Inscriptions are designed to mimic an HTTP request. Each has some headers, and a body composed of chunked bytes.
Most inscriptions contain a Content-Type header, again like HTTP requests.
For some reason, the creator of inscriptions chose to include the content type as a full MIME type string inside the inscription data, which ends up getting written to the blockchain witness data.
This is criminally inefficient when obvious alternatives abound, like using succinct prearranged byte sequences to imply certain common mime types.
As a result, each the last 100 blocks (822333 - 822433) contain, on average, 36000 bytes of redundant HTTP header data, the majority of which is just the string "text/plain;charset=utf-8" repeated ad nauseam among thousands of BRC20 minting transactions.
36000 witness bytes is comparable to around 45 normal payment transactions.
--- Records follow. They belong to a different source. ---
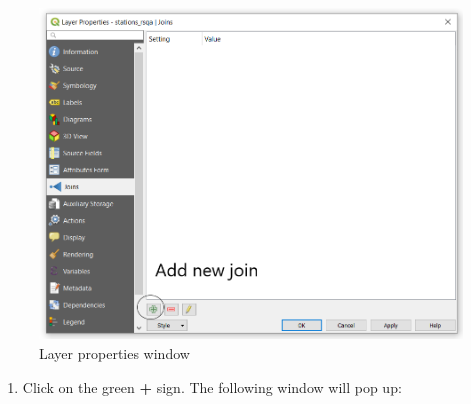 \documentclass[]{book}
\providecommand{\tightlist}{%
  \setlength{\itemsep}{0pt}\setlength{\parskip}{0pt}}
\theoremstyle{definition}
\theoremstyle{definition}
\theoremstyle{definition}
\theoremstyle{remark}
\begin{document}
\begin{figure}

{\centering \includegraphics[width=13.24in]{figures/Joins_Dialog_Box} 

}

\caption{Layer properties window}\label{fig:unnamed-chunk-14}
\end{figure}

\begin{enumerate}
\def\labelenumi{\arabic{enumi}.}
\setcounter{enumi}{1}
\tightlist
\item
  Click on the green \textbf{+} sign. The following window will pop up:
\end{enumerate}
\end{document}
Not 45 signatures - 45 entire transactions.
If the inscribers paid a fee rate of 100 sat/vB, those 36000 witness bytes are worth about 900,000 sats (about $400 USD).
And this is happening every block. 10 minutes passed? 900k more sats spent on uploading "text/plain;charset=utf-8" to the blockchain a few hundred more times.
All this money paid to miners just to place redundant headers in the blockchain. Don't even get me started on how BRC20 encodes the body of their inscriptions...
I am afraid that the people trading this crap do not care about fees, i.e. fees are still too low for them.
This is indeed surprising. Bitcoin transaction opcodes are magic numbers, because that's the nature of all byte code interpreters. Encoding MIME type using a magic number would be perfectly in-line with how Bitcoin transactions are built.
Well, at least they aren't using XML to encode data inside inscriptions. (I sort of wish this were true, because that would be very funny.)
sounds like the concept had been really thought to the end... not.